La crescita economica sta trasformando il Pianeta in una immensa discarica
Crescere green è una contraddizione in termini così come passare ad una macchina che diminuisce un po' i suoi consumi ma allo stesso tempo centuplicare il numero delle macchine in circolazione e quindi il vantaggio del minore consumo va a farsi benedire. E se si aumentano i consumi perché si deve crescere, anche ragionando in un ottica green, quanti miliardi di pannelli fotovoltaici dovremmo produrre con quali risorse, con quale energia, per tenere dietro alla crescita green? Quante merci 'green' dovremmo produrre per saziare la voglia di miliardi di persone di circondarsi di oggetti per riempire il vuoto esistenziale

Ogni summit, ogni conferenza internazionale sui cambiamenti climatici è un flop e non può che essere così dato che prima di tutto viene la crescita. In ogni caso anche volessero agire, i governi hanno tempi di reazione vicini alle ere geologiche, sia perché non ci arrivano proprio essendo scollegati dalla realtà, sia perché sono in grandissima parte espressione di profitti e interessi di pochi che sono contrari al reale benessere delle persone e alla salvaguardia dell'ambiente. 

Se non fosse così, tanto per fare uno degli infiniti esempi possibili, non appena accaduti i disastri di Chernobyl o Fukushima ci sarebbe dovuta essere una moratoria mondiale sul nucleare e visto il pericolo immenso, tutti gli Stati avrebbero dovuto mettere immediatamente fuorilegge le centrali e instaurare ogni misura e intervento per sostituirle.

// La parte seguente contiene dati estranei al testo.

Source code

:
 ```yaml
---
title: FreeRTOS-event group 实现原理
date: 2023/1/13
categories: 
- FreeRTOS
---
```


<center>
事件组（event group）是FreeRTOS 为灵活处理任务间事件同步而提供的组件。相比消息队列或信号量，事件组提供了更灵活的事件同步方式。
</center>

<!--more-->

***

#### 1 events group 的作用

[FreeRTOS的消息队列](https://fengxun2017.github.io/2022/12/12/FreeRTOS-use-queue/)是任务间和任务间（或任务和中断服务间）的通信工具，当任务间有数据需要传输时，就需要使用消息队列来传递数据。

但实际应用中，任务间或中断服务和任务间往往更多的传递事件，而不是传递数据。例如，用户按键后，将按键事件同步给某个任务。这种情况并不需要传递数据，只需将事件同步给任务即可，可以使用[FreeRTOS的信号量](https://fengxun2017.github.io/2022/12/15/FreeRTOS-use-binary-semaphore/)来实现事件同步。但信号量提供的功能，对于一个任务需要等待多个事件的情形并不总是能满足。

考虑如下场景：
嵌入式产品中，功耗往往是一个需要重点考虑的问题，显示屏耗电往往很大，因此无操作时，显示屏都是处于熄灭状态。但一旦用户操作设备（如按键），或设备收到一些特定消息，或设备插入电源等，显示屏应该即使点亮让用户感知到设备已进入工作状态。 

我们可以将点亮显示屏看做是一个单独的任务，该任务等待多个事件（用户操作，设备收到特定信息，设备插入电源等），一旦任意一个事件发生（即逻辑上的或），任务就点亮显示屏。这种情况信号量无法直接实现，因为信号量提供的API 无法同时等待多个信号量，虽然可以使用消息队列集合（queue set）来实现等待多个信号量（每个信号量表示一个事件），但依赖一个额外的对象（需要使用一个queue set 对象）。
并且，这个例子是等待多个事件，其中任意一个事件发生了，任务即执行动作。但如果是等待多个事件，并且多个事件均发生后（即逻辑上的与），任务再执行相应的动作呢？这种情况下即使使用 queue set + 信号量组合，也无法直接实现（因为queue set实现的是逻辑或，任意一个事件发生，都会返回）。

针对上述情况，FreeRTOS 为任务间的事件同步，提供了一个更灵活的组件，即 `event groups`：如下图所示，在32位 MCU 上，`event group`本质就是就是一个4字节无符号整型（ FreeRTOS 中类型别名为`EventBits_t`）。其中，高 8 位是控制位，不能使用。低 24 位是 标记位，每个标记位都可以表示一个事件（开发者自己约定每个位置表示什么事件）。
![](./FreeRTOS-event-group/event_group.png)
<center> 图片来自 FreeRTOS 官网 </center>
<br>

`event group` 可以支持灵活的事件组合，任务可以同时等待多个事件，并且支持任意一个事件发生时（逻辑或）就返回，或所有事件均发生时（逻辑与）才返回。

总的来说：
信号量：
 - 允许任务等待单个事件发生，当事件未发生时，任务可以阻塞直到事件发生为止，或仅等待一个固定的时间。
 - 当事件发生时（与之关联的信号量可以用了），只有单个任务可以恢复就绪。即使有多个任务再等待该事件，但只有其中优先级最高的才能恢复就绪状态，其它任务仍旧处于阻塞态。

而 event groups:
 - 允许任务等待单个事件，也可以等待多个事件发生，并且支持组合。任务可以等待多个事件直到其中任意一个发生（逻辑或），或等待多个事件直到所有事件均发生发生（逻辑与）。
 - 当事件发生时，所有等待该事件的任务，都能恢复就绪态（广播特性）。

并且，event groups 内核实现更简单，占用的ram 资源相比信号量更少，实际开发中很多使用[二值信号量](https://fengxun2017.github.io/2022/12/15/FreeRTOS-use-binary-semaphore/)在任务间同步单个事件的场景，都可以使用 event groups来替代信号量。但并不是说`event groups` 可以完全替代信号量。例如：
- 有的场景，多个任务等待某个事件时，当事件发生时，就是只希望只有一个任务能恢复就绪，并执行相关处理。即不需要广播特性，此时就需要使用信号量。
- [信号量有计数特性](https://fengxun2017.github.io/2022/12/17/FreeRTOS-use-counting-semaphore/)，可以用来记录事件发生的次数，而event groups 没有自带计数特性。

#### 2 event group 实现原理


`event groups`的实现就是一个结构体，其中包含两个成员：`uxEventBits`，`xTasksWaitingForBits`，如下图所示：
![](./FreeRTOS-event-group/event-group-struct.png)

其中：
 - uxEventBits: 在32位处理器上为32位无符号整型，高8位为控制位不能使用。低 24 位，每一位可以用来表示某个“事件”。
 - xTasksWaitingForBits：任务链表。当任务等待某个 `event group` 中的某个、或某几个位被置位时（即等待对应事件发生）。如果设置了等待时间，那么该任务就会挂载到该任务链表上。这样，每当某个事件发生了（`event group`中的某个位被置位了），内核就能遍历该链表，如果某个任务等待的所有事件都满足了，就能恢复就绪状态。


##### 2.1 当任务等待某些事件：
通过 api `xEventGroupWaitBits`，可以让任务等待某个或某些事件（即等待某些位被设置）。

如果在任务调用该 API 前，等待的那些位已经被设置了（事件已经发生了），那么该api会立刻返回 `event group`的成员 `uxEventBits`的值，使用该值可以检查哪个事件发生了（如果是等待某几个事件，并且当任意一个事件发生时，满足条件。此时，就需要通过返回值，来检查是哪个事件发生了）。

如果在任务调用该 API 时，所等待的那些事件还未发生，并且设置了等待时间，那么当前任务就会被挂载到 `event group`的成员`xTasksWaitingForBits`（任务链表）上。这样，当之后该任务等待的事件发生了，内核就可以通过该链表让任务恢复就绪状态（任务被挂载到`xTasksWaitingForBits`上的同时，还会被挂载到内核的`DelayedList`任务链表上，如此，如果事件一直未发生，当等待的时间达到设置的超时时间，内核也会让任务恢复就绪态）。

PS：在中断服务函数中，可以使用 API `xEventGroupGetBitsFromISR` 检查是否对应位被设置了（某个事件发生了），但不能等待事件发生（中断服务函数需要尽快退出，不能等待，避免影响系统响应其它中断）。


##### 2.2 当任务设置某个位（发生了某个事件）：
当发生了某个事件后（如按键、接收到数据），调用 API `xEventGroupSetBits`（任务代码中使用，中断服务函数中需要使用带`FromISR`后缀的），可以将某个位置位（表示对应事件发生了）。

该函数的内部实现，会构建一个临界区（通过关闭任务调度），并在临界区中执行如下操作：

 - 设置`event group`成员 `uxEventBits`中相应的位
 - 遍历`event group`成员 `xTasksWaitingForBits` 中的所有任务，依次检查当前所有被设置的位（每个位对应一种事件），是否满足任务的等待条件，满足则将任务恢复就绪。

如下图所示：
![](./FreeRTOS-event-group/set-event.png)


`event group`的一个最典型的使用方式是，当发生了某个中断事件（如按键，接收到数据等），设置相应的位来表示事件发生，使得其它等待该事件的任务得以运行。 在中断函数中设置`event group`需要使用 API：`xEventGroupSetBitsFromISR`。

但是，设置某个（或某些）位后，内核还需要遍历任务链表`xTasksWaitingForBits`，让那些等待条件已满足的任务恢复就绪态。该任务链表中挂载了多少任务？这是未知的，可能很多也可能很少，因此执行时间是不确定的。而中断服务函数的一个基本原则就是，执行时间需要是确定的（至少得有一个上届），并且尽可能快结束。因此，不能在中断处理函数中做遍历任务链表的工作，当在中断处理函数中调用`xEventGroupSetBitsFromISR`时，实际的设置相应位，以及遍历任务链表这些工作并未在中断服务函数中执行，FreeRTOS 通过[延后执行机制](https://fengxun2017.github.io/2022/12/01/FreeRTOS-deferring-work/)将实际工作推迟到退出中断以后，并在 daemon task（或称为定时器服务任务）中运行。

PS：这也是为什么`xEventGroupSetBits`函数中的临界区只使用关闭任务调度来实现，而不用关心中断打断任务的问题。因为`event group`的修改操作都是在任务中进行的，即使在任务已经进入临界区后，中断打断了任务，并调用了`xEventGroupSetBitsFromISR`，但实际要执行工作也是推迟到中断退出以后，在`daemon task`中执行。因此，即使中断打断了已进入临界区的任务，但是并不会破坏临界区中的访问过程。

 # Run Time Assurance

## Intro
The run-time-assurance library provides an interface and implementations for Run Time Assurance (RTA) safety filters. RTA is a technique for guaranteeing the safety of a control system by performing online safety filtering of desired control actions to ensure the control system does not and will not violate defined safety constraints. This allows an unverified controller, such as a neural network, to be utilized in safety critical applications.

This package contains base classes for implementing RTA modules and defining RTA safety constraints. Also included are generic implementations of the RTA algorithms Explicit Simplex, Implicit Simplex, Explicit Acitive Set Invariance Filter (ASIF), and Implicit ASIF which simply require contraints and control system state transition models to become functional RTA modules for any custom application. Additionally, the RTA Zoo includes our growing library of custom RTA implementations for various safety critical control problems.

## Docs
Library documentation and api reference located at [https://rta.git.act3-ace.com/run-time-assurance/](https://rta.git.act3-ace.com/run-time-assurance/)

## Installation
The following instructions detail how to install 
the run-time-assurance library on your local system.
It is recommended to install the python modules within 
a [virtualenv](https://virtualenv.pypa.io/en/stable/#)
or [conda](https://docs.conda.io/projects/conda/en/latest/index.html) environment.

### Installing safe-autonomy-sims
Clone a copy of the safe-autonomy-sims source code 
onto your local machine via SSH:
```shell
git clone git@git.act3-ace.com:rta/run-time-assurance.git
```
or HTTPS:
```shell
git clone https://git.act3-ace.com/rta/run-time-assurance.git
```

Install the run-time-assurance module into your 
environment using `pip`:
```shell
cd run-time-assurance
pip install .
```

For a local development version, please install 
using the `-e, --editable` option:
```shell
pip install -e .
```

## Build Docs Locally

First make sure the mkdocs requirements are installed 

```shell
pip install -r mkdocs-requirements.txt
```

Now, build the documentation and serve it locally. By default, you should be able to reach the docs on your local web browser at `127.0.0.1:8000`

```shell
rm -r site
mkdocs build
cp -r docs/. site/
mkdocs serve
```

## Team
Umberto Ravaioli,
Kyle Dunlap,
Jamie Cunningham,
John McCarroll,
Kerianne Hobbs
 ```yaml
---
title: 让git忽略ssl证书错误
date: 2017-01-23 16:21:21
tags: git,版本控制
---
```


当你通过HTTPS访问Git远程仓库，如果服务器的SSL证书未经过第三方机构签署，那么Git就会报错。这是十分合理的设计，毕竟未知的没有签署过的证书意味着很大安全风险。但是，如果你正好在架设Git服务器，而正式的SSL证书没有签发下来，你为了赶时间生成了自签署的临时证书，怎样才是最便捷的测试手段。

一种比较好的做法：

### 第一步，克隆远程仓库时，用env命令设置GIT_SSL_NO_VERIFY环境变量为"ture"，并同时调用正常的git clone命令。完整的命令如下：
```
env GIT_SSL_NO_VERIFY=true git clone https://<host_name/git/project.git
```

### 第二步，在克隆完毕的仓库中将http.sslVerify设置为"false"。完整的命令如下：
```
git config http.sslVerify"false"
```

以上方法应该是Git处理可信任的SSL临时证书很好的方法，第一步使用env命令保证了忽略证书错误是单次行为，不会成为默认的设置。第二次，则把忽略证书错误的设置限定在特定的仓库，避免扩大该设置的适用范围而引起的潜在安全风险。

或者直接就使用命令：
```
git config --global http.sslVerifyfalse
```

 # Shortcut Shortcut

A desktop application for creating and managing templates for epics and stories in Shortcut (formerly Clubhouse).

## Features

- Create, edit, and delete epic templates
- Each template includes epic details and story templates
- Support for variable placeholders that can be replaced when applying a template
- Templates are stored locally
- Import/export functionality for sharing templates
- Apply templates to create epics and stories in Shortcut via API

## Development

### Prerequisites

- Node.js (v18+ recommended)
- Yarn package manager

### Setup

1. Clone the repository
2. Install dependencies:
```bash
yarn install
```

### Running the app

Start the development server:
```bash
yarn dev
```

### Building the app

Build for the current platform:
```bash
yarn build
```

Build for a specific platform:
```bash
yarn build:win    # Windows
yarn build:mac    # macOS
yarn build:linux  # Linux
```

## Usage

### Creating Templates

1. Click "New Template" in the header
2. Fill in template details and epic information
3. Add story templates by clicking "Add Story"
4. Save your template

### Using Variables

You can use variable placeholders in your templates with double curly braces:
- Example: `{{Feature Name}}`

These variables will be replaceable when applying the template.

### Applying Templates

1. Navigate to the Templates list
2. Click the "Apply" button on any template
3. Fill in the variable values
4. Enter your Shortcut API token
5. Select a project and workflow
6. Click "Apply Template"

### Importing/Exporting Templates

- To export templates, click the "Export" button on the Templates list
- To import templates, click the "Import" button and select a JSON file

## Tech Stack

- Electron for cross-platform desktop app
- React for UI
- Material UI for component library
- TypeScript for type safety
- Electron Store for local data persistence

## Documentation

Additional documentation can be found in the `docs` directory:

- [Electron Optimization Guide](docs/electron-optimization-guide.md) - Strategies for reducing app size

Dati i rendimenti ridicoli delle centrali e quanto poco producono globalmente a livello energetico, sarebbe compito assai facile. 

Invece no, di fronte alla catastrofe, alla minaccia del pianeta che tutt'ora incombe perché a Fukushima la situazione è tutt'altro che risolta, non succede sostanzialmente nulla. Qualche frenatina, qualche attesa di tempi migliori, qualche singolo Stato che si pone il problema e con molta calma, forse, ne uscirà fra un tot di anni. 

Crescere come intendono i nostri governi significa suicidarsi e devastare l'ambiente che ci circonda
Di fronte a tale incoscienza, a tale politica scellerata stiamo ancora ad aspettare che ci pensino i governi? L'unica cosa che potrebbe costringerli loro malgrado ad assecondare un reale cambiamento è una forza potentissima dal basso che cambi radicalmente la situazione. Solo in quel caso, con la paura di perdere potere e privilegi, i governi forse faranno qualcosa ma il vero e unico potere lo ha ognuno di noi, perchè tutto cambia quando ognuno di noi cambia

Sappiamo che si può vivere, alimentarsi, risparmiare e produrre energia, costruire, lavorare, avere socialità e rapporti diversi da quelli che ci dice la pubblicità o ci vuole imporre la crescita, compresa quella colorata un po di green. Quella è la vera stradada intraprendere. Crescere come intendono i nostri governi significa suicidarsi e devastare l'ambiente che ci circonda. La vera e unica crescita che può essere davvero senza fine è quella dell'individuo come persona, della sua consapevolezza, della sua spiritualità, della sua intelligenza, della sua capacità di costruire rapporti e società rispettosi degli altri e dell'ambiente circostante. 

L'altra crescita è follia nella testa di persone che hanno completamente perso ogni umanità e cercano di farci credere con ogni mezzo che ammucchiando merci, soldi, potere, si produca benessere. A questa favoletta sempre meno persone abboccano e i cambiamenti climatici che corrono verso catastrofi irreversibili sono un monito ineludibile. Organizziamoci per resistere, organizziamoci per vivere, contiamo su noi stessi e siamo già tantissimi. Prima che sia troppo tardi. 

Bello lo striscione di Green Peace a Berlino che recitava: "Ogni giorno in più di nucleare è un giorno di troppo". Vista la situazione globale climatica iniziamo da oggi a dire: "Ogni giorno in più di crescita economica è un giorno di troppo".